Work item: Only the lines holding the word "InProceedings" are wanted; copy each of them from the listing.
Start of Information supplied
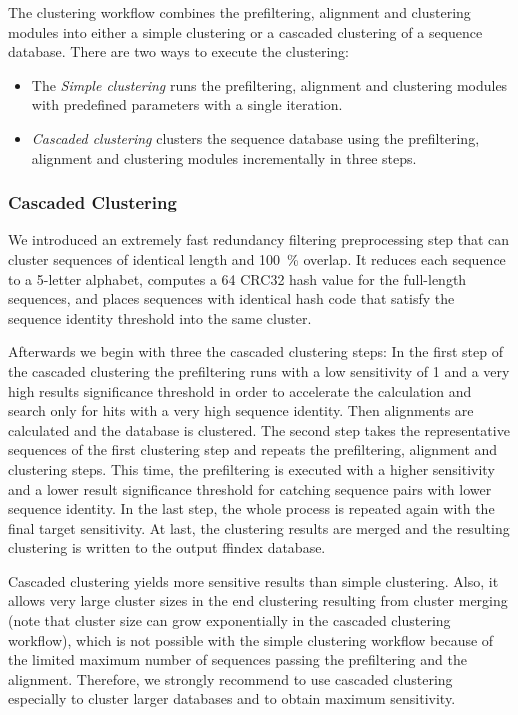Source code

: \documentclass[11pt,a4paper]{scrreprt}
\begin{document}
The clustering workflow combines the prefiltering, alignment and clustering modules into either a simple clustering or a cascaded clustering of a sequence database. There are two ways to execute the clustering:

\begin{itemize}
\item The \emph{Simple clustering} runs the prefiltering, alignment and clustering
modules with predefined parameters with a single iteration.
\item \emph{Cascaded clustering} clusters the sequence database using the prefiltering, alignment and clustering modules incrementally in three steps.
\end{itemize}
\subsubsection{Cascaded Clustering}
We introduced an extremely fast redundancy filtering preprocessing step that can cluster sequences of identical length and \SI{100}{\percent} overlap. It reduces each sequence to a \num{5}-letter alphabet, computes a \SI{64}{\bit} CRC32 hash value for the full-length sequences, and places sequences with identical hash code that satisfy the sequence identity threshold into the same cluster.

Afterwards we begin with three the cascaded clustering steps: In the first step of the cascaded clustering the prefiltering runs with a low sensitivity of 1 and a very high results significance threshold in order to accelerate the calculation and search only for hits with a very high sequence identity. Then alignments are calculated and the database is clustered. The second step takes the representative sequences of the first clustering step and repeats the prefiltering, alignment and clustering steps. This time, the prefiltering is executed with a higher sensitivity and a lower result significance threshold for catching sequence pairs with lower sequence identity. In the last step, the whole process is repeated again with the final target sensitivity. At last, the clustering results are merged and the resulting clustering is written to the output ffindex database. 

Cascaded clustering yields more sensitive results than simple clustering. Also, it allows very large cluster sizes in the end clustering resulting from cluster merging (note that cluster size can grow exponentially in the cascaded clustering workflow), which is not possible with the simple clustering workflow because of the limited maximum number of sequences passing the prefiltering and the alignment. Therefore, we strongly recommend to use cascaded clustering especially to cluster larger databases and to obtain maximum sensitivity.
\end{document}
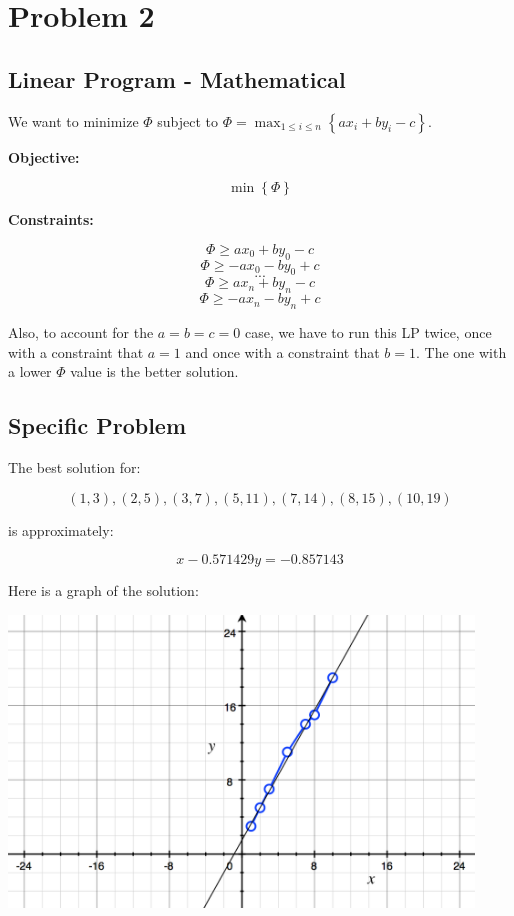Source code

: \documentclass[12pt,letterpaper]{article}
\begin{document}
\newpage

\section*{Problem 2}

\subsection*{Linear Program - Mathematical}

We want to minimize $\Phi$ subject to $\Phi = \max_{1 \leq i \leq n}{\left \{ ax_i + by_i - c \right \}}$.

\textbf{Objective:}

$$
\min \left \{ \Phi \right \}
$$

\textbf{Constraints:}

$$
\Phi \geq ax_0 + by_0 - c
$$
$$
\Phi \geq - ax_0 - by_0 + c
$$
$$
...
$$
$$
\Phi \geq ax_n + by_n - c
$$
$$
\Phi \geq - ax_n - by_n + c
$$

Also, to account for the $a = b = c = 0$ case, we have to run this LP twice, once with a constraint that $a = 1$ and once with a constraint that $b = 1$. The one with a lower $\Phi$ value is the better solution.

\subsection*{Specific Problem}

The best solution for:

$$
(1,3), (2,5), (3,7), (5,11), (7,14), (8,15), (10,19)
$$

is approximately:

$$
x - 0.571429y = -0.857143
$$

\newpage

Here is a graph of the solution:

\includegraphics[width=350pt]{graph.png}
\end{document}
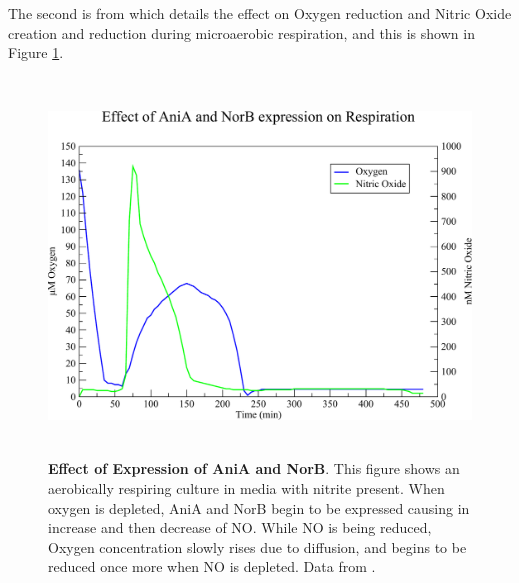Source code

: The second is from \citet{Rock2005} which details the effect on Oxygen reduction and Nitric Oxide creation and reduction during microaerobic respiration, and this is shown in Figure \ref{fig:expression}.
\begin{figure}[tbp]
 \centering
 \includegraphics[height=10cm]{./08-expression/data/expression.pdf}
 \caption[Effect of Expression of AniA and NorB]{{\bf Effect of Expression of AniA and NorB}. This figure shows an aerobically respiring culture in media with nitrite present. When oxygen is depleted, AniA and NorB begin to be expressed causing in increase and then decrease of NO. While NO is being reduced, Oxygen concentration slowly rises due to diffusion, and begins to be reduced once more when NO is depleted. Data from \citet{Rock2005}.
 \label{fig:expression}}
\end{figure}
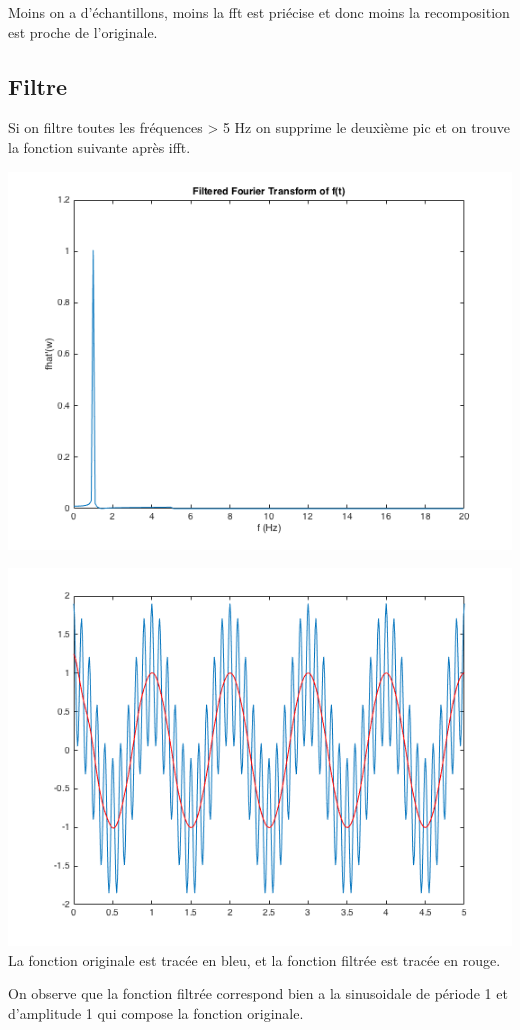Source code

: \documentclass[a4paper,11pt]{article}
\begin{document}
Moins on a d'échantillons, moins la fft est priécise et donc moins la recomposition est proche de l'originale.

\subsection{Filtre}
Si on filtre toutes les fréquences > 5 Hz on supprime le deuxième pic et on trouve la fonction suivante après ifft.
\begin{center}
\includegraphics[scale=0.6]{"fhatlow.png"} \newline
\end{center}
\begin{center}
\includegraphics[scale=0.6]{"f_and_Fhatlow.png"} \newline
La fonction originale est tracée en bleu, et la fonction filtrée est tracée en rouge.
\end{center}
On observe que la fonction filtrée correspond bien a la sinusoidale de période 1 et d'amplitude 1 qui compose la fonction originale. \newline
\end{document}
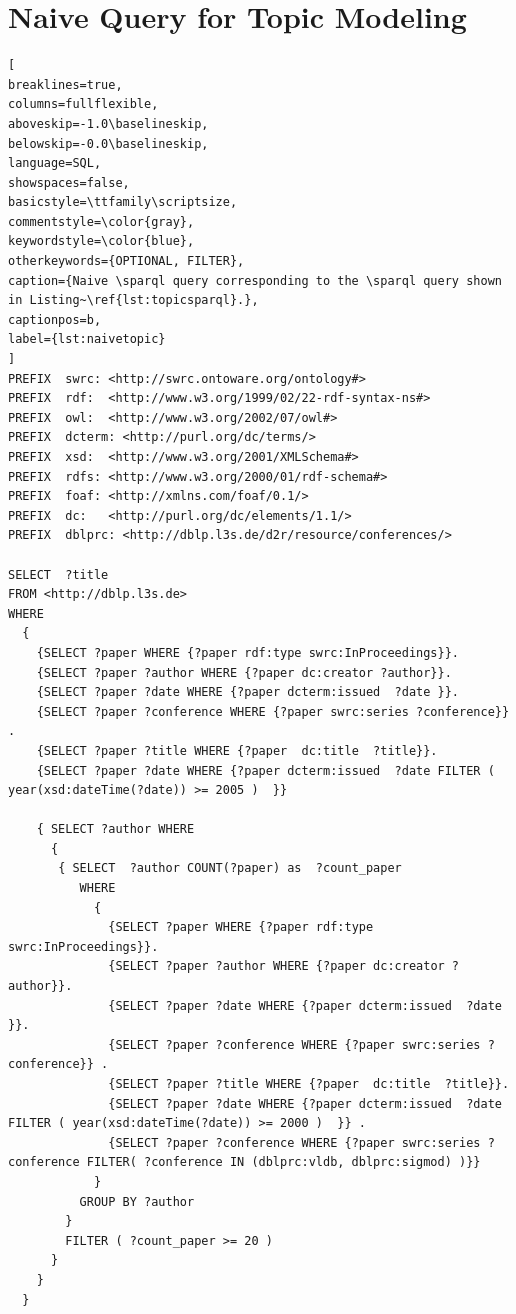 \vspace*{5pt}
\pagebreak
\section{Naive \sparql Query for Topic Modeling}
\label{app:naiveQuery2}
\hfill

\begin{lstlisting}[
breaklines=true,
columns=fullflexible,
aboveskip=-1.0\baselineskip,
belowskip=-0.0\baselineskip,
language=SQL,
showspaces=false,
basicstyle=\ttfamily\scriptsize,
commentstyle=\color{gray},
keywordstyle=\color{blue},
otherkeywords={OPTIONAL, FILTER},
caption={Naive \sparql query corresponding to the \sparql query shown in Listing~\ref{lst:topicsparql}.},
captionpos=b,
label={lst:naivetopic}
]
PREFIX  swrc: <http://swrc.ontoware.org/ontology#>
PREFIX  rdf:  <http://www.w3.org/1999/02/22-rdf-syntax-ns#>
PREFIX  owl:  <http://www.w3.org/2002/07/owl#>
PREFIX  dcterm: <http://purl.org/dc/terms/>
PREFIX  xsd:  <http://www.w3.org/2001/XMLSchema#>
PREFIX  rdfs: <http://www.w3.org/2000/01/rdf-schema#>
PREFIX  foaf: <http://xmlns.com/foaf/0.1/>
PREFIX  dc:   <http://purl.org/dc/elements/1.1/>
PREFIX  dblprc: <http://dblp.l3s.de/d2r/resource/conferences/>

SELECT  ?title
FROM <http://dblp.l3s.de>
WHERE
  { 
    {SELECT ?paper WHERE {?paper rdf:type swrc:InProceedings}}.
    {SELECT ?paper ?author WHERE {?paper dc:creator ?author}}.       
    {SELECT ?paper ?date WHERE {?paper dcterm:issued  ?date }}.   
    {SELECT ?paper ?conference WHERE {?paper swrc:series ?conference}} .
    {SELECT ?paper ?title WHERE {?paper  dc:title  ?title}}.
    {SELECT ?paper ?date WHERE {?paper dcterm:issued  ?date FILTER ( year(xsd:dateTime(?date)) >= 2005 )  }}

    { SELECT ?author WHERE
      {
       { SELECT  ?author COUNT(?paper) as  ?count_paper
          WHERE
            {
              {SELECT ?paper WHERE {?paper rdf:type swrc:InProceedings}}.
              {SELECT ?paper ?author WHERE {?paper dc:creator ?author}}.       
              {SELECT ?paper ?date WHERE {?paper dcterm:issued  ?date }}.   
              {SELECT ?paper ?conference WHERE {?paper swrc:series ?conference}} .
              {SELECT ?paper ?title WHERE {?paper  dc:title  ?title}}.
              {SELECT ?paper ?date WHERE {?paper dcterm:issued  ?date FILTER ( year(xsd:dateTime(?date)) >= 2000 )  }} .
              {SELECT ?paper ?conference WHERE {?paper swrc:series ?conference FILTER( ?conference IN (dblprc:vldb, dblprc:sigmod) )}}
            }
          GROUP BY ?author
        }
        FILTER ( ?count_paper >= 20 ) 
      }
    }
  }
\end{lstlisting}
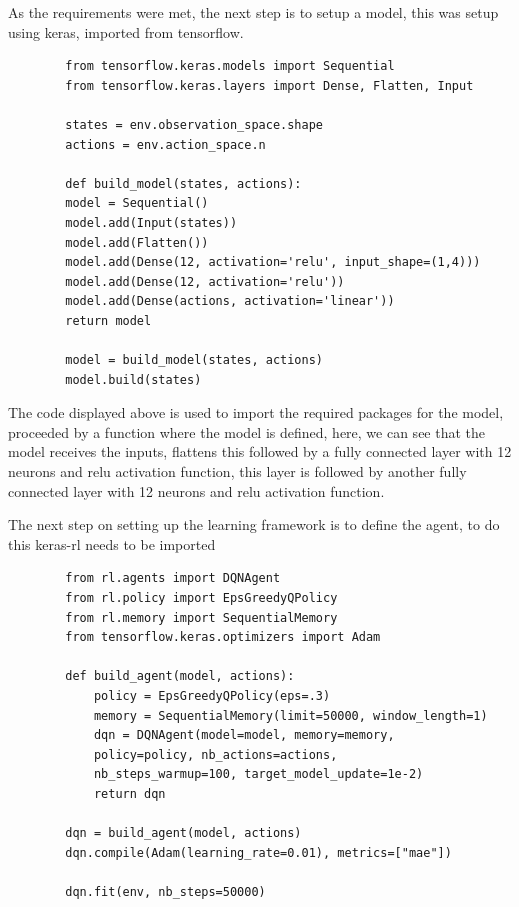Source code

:     As the requirements were met, the next step is to setup a model, this was setup using keras, imported from tensorflow.
    \pagebreak
    \lstset{language=Python}
    \lstset{frame=lines}
    \lstset{basicstyle=\footnotesize}
    \begin{lstlisting}
        from tensorflow.keras.models import Sequential
        from tensorflow.keras.layers import Dense, Flatten, Input
        
        states = env.observation_space.shape
        actions = env.action_space.n
        
        def build_model(states, actions):
        model = Sequential() 
        model.add(Input(states))
        model.add(Flatten())
        model.add(Dense(12, activation='relu', input_shape=(1,4)))
        model.add(Dense(12, activation='relu'))
        model.add(Dense(actions, activation='linear'))
        return model
        
        model = build_model(states, actions)
        model.build(states)
    \end{lstlisting}
    
    The code displayed above is used to import the required packages for the model, proceeded by a function where the model is defined, here, we can see that the model receives the inputs, flattens this followed by a fully connected layer with 12 neurons and relu activation function,
    this layer is followed by another fully connected layer with 12 neurons and relu activation function.
    
    The next step on setting up the learning framework is to define the agent, to do this keras-rl needs to be imported
    
    \lstset{language=Python}
    \lstset{frame=lines}
    \lstset{basicstyle=\footnotesize}
    \begin{lstlisting}
        from rl.agents import DQNAgent
        from rl.policy import EpsGreedyQPolicy
        from rl.memory import SequentialMemory          
        from tensorflow.keras.optimizers import Adam

        def build_agent(model, actions):
            policy = EpsGreedyQPolicy(eps=.3)
            memory = SequentialMemory(limit=50000, window_length=1)
            dqn = DQNAgent(model=model, memory=memory, 
            policy=policy, nb_actions=actions, 
            nb_steps_warmup=100, target_model_update=1e-2)
            return dqn

        dqn = build_agent(model, actions)
        dqn.compile(Adam(learning_rate=0.01), metrics=["mae"])

        dqn.fit(env, nb_steps=50000)
    \end{lstlisting}

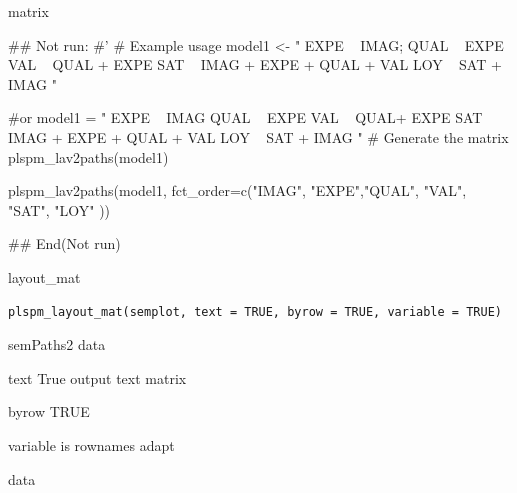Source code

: \documentclass[a4paper]{book}
\begin{document}
%
\begin{Value}
matrix
\end{Value}
%
\begin{Examples}
\begin{ExampleCode}
## Not run: 
#'
# Example usage
model1 <- "
EXPE ~ IMAG; QUAL ~ EXPE
VAL ~ QUAL + EXPE
SAT ~ IMAG + EXPE + QUAL + VAL
LOY ~ SAT + IMAG
"

 #or
model1 = "
EXPE ~ IMAG
QUAL ~ EXPE
VAL ~  QUAL+ EXPE
SAT ~ IMAG + EXPE + QUAL + VAL
LOY ~ SAT + IMAG
"
# Generate the matrix
plspm_lav2paths(model1)

plspm_lav2paths(model1, fct_order=c("IMAG", "EXPE","QUAL", "VAL", "SAT", "LOY" ))



## End(Not run)

\end{ExampleCode}
\end{Examples}
%
\begin{Description}
layout\_mat
\end{Description}
%
\begin{Usage}
\begin{verbatim}
plspm_layout_mat(semplot, text = TRUE, byrow = TRUE, variable = TRUE)
\end{verbatim}
\end{Usage}
%
\begin{Arguments}
\begin{ldescription}
\item[\code{semplot}] semPaths2 data

\item[\code{text}] text True output text matrix

\item[\code{byrow}] byrow TRUE

\item[\code{variable}] variable is rownames adapt
\end{ldescription}
\end{Arguments}
%
\begin{Value}
data
\end{Value}
%
\end{document}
End of Information supplied
Solved problem:
    {SELECT ?paper WHERE {?paper rdf:type swrc:InProceedings}}.
              {SELECT ?paper WHERE {?paper rdf:type swrc:InProceedings}}.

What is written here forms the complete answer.